• Consider the Private Operating Foundation
  • January 13, 2018 | Authors: Steven John Chidester; Helen S. Cheng
  • Law Firms: Withers Bergman LLP - Rancho Santa Fe Office; Withers Bergman LLP - San Diego Office
  • Philanthropically minded donors often consider creating and funding a charitable organization that will make charitable grants with the objective of establishing a lasting legacy. Such donors quickly learn that in the United States, charitable organizations are divided into two categories—private foundations and public charities —and that qualifying as a public charity (1) is more difficult, and (2) generally brings more generous limits on tax deductibility of contributions and more liberal restrictions on operations.
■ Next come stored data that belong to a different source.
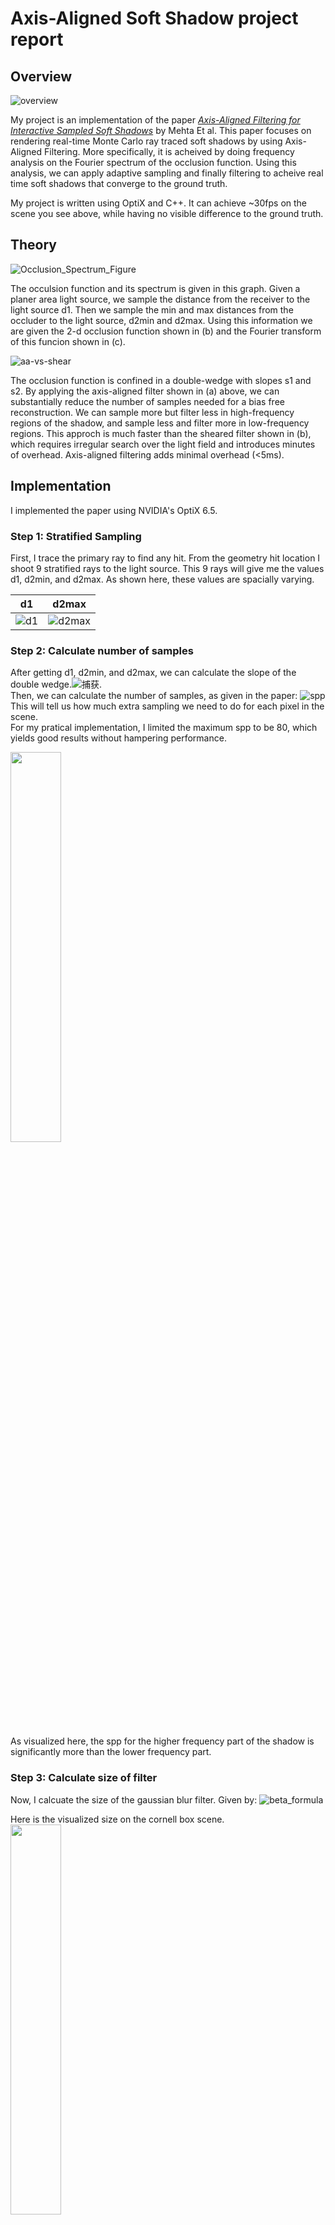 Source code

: # Axis-Aligned Soft Shadow project report

## Overview

![overview](https://user-images.githubusercontent.com/49463679/206032840-b5613582-a180-40e0-88e6-feea1a05fad3.png)

My project is an implementation of the paper [*Axis-Aligned Filtering for Interactive Sampled Soft Shadows*](http://graphics.berkeley.edu/papers/UdayMehta-AAF-2012-12/) by Mehta Et al. This paper focuses on rendering real-time Monte Carlo ray traced soft shadows by using Axis-Aligned Filtering. More specifically, it is acheived by doing frequency analysis on the Fourier spectrum of the occlusion function. Using this analysis, we can apply adaptive sampling and finally filtering to acheive real time soft shadows that converge to the ground truth. 

My project is written using OptiX and C++. It can achieve ~30fps on the scene you see above, while having no visible difference to the ground truth. 

## Theory

![Occlusion_Spectrum_Figure](https://user-images.githubusercontent.com/49463679/206034604-61f6bef5-11cf-4183-a62c-607e2761f5bc.png)

The occulsion function and its spectrum is given in this graph. Given a planer area light source, we sample the distance from the receiver to the light source d1. Then we sample the min and max distances from the occluder to the light source, d2min and d2max. Using this information we are given the 2-d occlusion function shown in (b) and the Fourier transform of this funcion shown in (c). 

![aa-vs-shear](https://user-images.githubusercontent.com/49463679/206036060-212fb8af-1d76-428a-98ae-42515e214b48.PNG)

The occlusion function is confined in a double-wedge with slopes s1 and s2. By applying the axis-aligned filter shown in (a) above, we can substantially reduce the number of samples needed for a bias free reconstruction. We can sample more but filter less in high-frequency regions of the shadow, and sample less and filter more in low-frequency regions. This approch is much faster than the sheared filter shown in (b), which requires irregular search over the light field and introduces minutes of overhead. Axis-aligned filtering adds minimal overhead (<5ms).

## Implementation

I implemented the paper using NVIDIA's OptiX 6.5.

### Step 1: Stratified Sampling

First, I trace the primary ray to find any hit. From the geometry hit location I shoot 9 stratified rays to the light source. This 9 rays will give me the values d1, d2min, and d2max. As shown here, these values are spacially varying.

d1 | d2max
:-------------------------:|:-------------------------:
![d1](https://user-images.githubusercontent.com/49463679/201294042-077a29dd-e4f0-4037-ac3e-8b03dd78117a.PNG) | ![d2max](https://user-images.githubusercontent.com/49463679/201294052-1c26296b-8c9f-49e8-8fbf-e7a90219aa82.PNG)

### Step 2: Calculate number of samples

After getting d1, d2min, and d2max, we can calculate the slope of the double wedge.![捕获](https://user-images.githubusercontent.com/49463679/206046566-42e330ee-c65c-465d-922b-1947183e8467.PNG).\
Then, we can calculate the number of samples, as given in the paper: ![spp](https://user-images.githubusercontent.com/49463679/206046727-1f4c358d-e6fa-4e2a-be50-fe297ee53f4d.PNG)\
This will tell us how much extra sampling we need to do for each pixel in the scene.\
For my pratical implementation, I limited the maximum spp to be 80, which yields good results without hampering performance.

<img src="https://user-images.githubusercontent.com/49463679/201293838-d48699a6-5348-42db-b2c1-575410dc37b7.PNG" width=40% height=40%>

As visualized here, the spp for the higher frequency part of the shadow is significantly more than the lower frequency part.

### Step 3: Calculate size of filter

Now, I calcuate the size of the gaussian blur filter. Given by: ![beta_formula](https://user-images.githubusercontent.com/49463679/206048654-de0bb62b-b0c9-4971-9dcf-9c667e3e8487.PNG)

Here is the visualized size on the cornell box scene.\
<img src="https://user-images.githubusercontent.com/49463679/201293885-0313b83c-aa93-41b7-8bc6-dd5a764dd7a4.PNG" width=40% height=40%>

#### spp and beta comparison
As shown in this comparison: for lower frequency areas, the samples per pixel is lower but the size of the filter will be very large.
Whereas for higher frequency details(e.g. the region where occluder is close to geometry), we sample more aggressively but uses a very small filter size.
This behavior contributes to the fast performance of AAF.

result | spp | beta
:-------------------------:|:-------------------------:|:-------------------------:
![grid](https://user-images.githubusercontent.com/49463679/206049143-88d4b8cc-6c55-40ea-beaa-1257ae83825a.png) | ![grid_spp](https://user-images.githubusercontent.com/49463679/206049154-c86db952-0deb-46cf-bd3d-85f3014ebc63.png) | ![grid_beta](https://user-images.githubusercontent.com/49463679/206049180-0d5dc40c-397f-4cd7-8ee6-8a37bed275b5.png)
![cow](https://user-images.githubusercontent.com/49463679/206049209-64753911-221b-46a8-a260-652ba7797db4.png) | ![cow_spp](https://user-images.githubusercontent.com/49463679/206049239-916fe36c-afde-49fd-b28d-3ea5988ab6e4.png) | ![cow_beta](https://user-images.githubusercontent.com/49463679/206049306-da6a2ad6-3c1e-48ad-993e-c77992218e1c.png)

Notice for the feet of the cow, we shoot more samples and filter less. But for the shadow of the head, we sample much less but filter more aggresively.

### Step 4: Image space blur

Finally, I apply the gaussian blur on the noisy output. Given by this formula: ![gaussian](https://user-images.githubusercontent.com/49463679/206050238-7e7f7bb8-6c35-4e7a-901d-aec7be537529.PNG).\
I utilize the world-space distances between objects to compute the filter weights in this equation using a depth buffer.\
Also to get greater efficiency, I use two 1D separable filters along the image dimension. We can rewrite the equation as: w(xij − xkl) = w(xij − xkj )w(xkj − xkl).\
Since beta varies slowly in practice, there is no observable difference between 2d filter and two 1d filters.\

noisy | filtered
:-------------------------:|:-------------------------:
![noisy](https://user-images.githubusercontent.com/49463679/206051055-892519d4-7ae6-470d-b3df-6f36549d7d43.png) | ![filtered](https://user-images.githubusercontent.com/49463679/206051061-54a1d96f-7683-4b78-a59f-e107091579f4.png)

Furthermore, I used a per-pixel object ID check to avoid filtering different objects or regions.\
This image shows different objects with different color corresponding to their ID.

<img src="https://user-images.githubusercontent.com/49463679/206051330-129ce7c1-18a8-4f2c-b1c6-40e08f5c078a.png" width=40% height=40%>

## Results

I am running my implementation on a GTX980Ti graphics card. I am getting 15-30 fps on simple scenes, and 10-15 fps on more complex geometries.\
My results are virtually noise free, and much faster than the ground truth, which is 1-5 fps on most scenes.\
Here are some results on different scenes.

### Grids Scene
noisy | denoised | ground truth
:-------------------------:|:-------------------------:|:-------------------------:
![noisy_grid](https://user-images.githubusercontent.com/49463679/206053665-827b9399-9885-48db-828f-cf42f5e90d98.png) | ![denoised_grid](https://user-images.githubusercontent.com/49463679/206053691-bc43cea0-6df7-4ced-bce2-d08fe9094332.png) | ![gt_grid](https://user-images.githubusercontent.com/49463679/206053735-d676ba84-1c1d-4c14-81d9-345ed0d23bc4.png)

#### Noisy visibility VS. Denoised result
![noisy_vs_denoised](https://user-images.githubusercontent.com/49463679/206054187-697bf921-78f9-488b-87ad-812d4e6f8896.png)\
The sampling and filtering provides so much better result while staying around the same fps as noisy.

#### Ground truth VS. Denoised result
![gt_vs_denoised](https://user-images.githubusercontent.com/49463679/206054029-144b358e-87a5-4c03-981a-eb49d7fd10b8.png)\
Ground truth is on left, denoised on the right. Virtually indistinguishable, while ground truth is not interactive (5 fps).

#### Diff images
Here's noisy and denoised difference from the ground truth. The diffent pixels are highlighted in purple.
noisy | denoised
:-------------------------:|:-------------------------:
![noisy_diff](https://user-images.githubusercontent.com/49463679/206055051-81f5af90-bc5a-465d-9d00-eaf3fbb148f0.png) | ![denoised_diff](https://user-images.githubusercontent.com/49463679/206055072-562298ba-3520-4bc0-be5b-4e03c3c757b6.png)

The denoised result is virtually no difference from ground truth.

### Cow
noisy | denoised | ground truth
:-------------------------:|:-------------------------:|:-------------------------:
![cow_noisy](https://user-images.githubusercontent.com/49463679/206056254-24c02794-53e9-441b-aefc-0f33fa51dc9b.png) | ![cow_denoised](https://user-images.githubusercontent.com/49463679/206056265-34e1fa45-474f-40fd-a029-d3f3b1043ce7.png) | ![cow_gt](https://user-images.githubusercontent.com/49463679/206056275-0e9ad1fb-a196-4fd7-afe2-29bdb129b538.png)

#### Noisy visibility VS. Denoised result
![cow_noisy_vs_denoised](https://user-images.githubusercontent.com/49463679/206056342-7b5f9e00-14da-4781-b880-98142a9a32e9.png)\
For the cow object, the denoised fps is at ~15fps.

#### Ground truth VS. Denoised result
![cow_gt_vs_denoised](https://user-images.githubusercontent.com/49463679/206056423-d2ed6c5d-24c4-4f38-9e8a-c73b1e001516.png)\
Ground truth is on the left and denoised result on the right.\
The ground truth for the cow object is bearly interative at 1-2 fps. The denoised result provides interative fps while having no visible difference to ground truth.

#### Diff images
Here's noisy and denoised difference from the ground truth, this is the enlarged detail of the cow's head. The diffent pixels are highlighted in purple.
noisy | denoised
:-------------------------:|:-------------------------:
![cow_noisy_diff](https://user-images.githubusercontent.com/49463679/206056800-2d072f93-5737-46f3-9d53-64d7b6272b02.png) | ![cow_denoised_diff](https://user-images.githubusercontent.com/49463679/206056812-4359da3e-f95c-419a-a979-2670117e7480.png)

The denoised result is virtually no difference from ground truth.

## Conclusion

From implementing this project, I have learned a lot about frequency analysis and denoising, and also about real-time ray tracing using OptiX.\
This a-priori paper from a decade ago shows the prospect that Monte Carlo rendering can become real time by using denoising techniques.\
As we see in class, this prophecy have been fulfilled by novel methods to denoise using AI in recent years.\
It has been a fun journey implementing this old paper, and seeing the improvement in framerate through better hardware and APIs.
    Private grant-making foundations are saddled with restrictions not applicable to public charities, but qualifying as a publicly supported charity under Internal Revenue Code Sections 509(a)(1) and (a)(2) requires a commitment to fundraising that may be unacceptable to many donors. The 5 percent minimum distribution requirement applicable to private grant-making foundations may be too steep for some foundations with an asset base that’s short on cashflow. As a result, many philanthropically minded donors are choosing to fund donor-advised funds (DAFs) sponsored by public charities as the vehicle for their grant-making programs. Some see the lack of responsibility for the charity’s operations as a welcome trade for the loss of control, as compared to forming a foundation. But, other donors would prefer to form their own foundation and exercise greater control and involvement of their families in their philanthropic vision. Those donors should consider a private operating foundation (POF).

    The POF “threads the needle” through many of the most attractive attributes of public charities and private grant-making foundations.